I'm sure if terrorists blow up another flight, the FAA will determine it was the tail rudder.
Now suppression of hard, sad and tough truth does at times serve general public goods. Such suppression though is to be extememly well-considered and I am doubtful that current federal agencies -- with a few rare exceptions -- are any more capable of that fine and extraordianry level of discretion and consideration to make such judgements.
And such methods -- truth filtering, PC-ism, political filtering -- all are deviant from fully-informing the public. Very risky. And they backfire greatly -- mightily -- when the truth does come out -- causing a public dissing of government and order. Encouraging cycnism.

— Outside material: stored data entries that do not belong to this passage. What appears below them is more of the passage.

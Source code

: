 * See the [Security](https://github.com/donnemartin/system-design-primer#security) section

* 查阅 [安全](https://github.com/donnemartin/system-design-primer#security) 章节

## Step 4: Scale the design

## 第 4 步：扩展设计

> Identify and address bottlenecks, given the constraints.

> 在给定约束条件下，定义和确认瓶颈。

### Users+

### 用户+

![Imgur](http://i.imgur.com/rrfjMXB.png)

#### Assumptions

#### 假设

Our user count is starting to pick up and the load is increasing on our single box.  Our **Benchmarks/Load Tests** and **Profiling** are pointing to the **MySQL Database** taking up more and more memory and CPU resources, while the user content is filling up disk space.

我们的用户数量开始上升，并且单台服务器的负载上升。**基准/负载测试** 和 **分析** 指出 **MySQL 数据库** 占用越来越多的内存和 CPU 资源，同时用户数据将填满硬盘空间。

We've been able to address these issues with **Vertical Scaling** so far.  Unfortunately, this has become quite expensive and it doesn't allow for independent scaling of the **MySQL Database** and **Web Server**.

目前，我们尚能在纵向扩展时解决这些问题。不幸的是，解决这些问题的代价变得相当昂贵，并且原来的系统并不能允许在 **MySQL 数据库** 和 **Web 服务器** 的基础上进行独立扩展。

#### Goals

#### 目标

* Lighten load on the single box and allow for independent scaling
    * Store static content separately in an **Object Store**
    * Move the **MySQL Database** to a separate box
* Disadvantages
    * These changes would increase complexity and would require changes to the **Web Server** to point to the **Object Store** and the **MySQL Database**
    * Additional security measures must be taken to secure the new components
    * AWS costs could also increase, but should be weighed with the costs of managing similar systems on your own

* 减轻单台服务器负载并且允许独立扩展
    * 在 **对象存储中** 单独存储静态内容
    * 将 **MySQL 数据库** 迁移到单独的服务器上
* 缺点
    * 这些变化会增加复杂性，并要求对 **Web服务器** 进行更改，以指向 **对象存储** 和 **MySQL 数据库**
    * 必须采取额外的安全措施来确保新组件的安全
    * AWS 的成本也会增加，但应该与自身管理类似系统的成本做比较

And such methods do worse by engendering in officialdom and the potent official forces applied a general disregard for and poo-poohing of fact-finding the public itself of itself performs.
Truth is freedom -- only truth is unownable by one party or another, by one agency or another, by one line of officialdom or another.
If we want to skies to be safe, to be flying in all the glory and beauty of flying again -- we had best get back to the Truth. To trusting in the reaction of a fully informed public and recreating all fact-finding process to put the public back square in the middle of it.
Air Marshalls should at best, be adjuncts to the public safety on board an airliner. Not the sole agents of that safety. Public and crews should be involved -- and ready to be involved.
That's the clear lesson of Flights 63 and Flight 93. The passengers and flight crew are the best line agents of security.
It is their judgement and reactions that deserve respect, deserve leeway in making some occasioned rude action.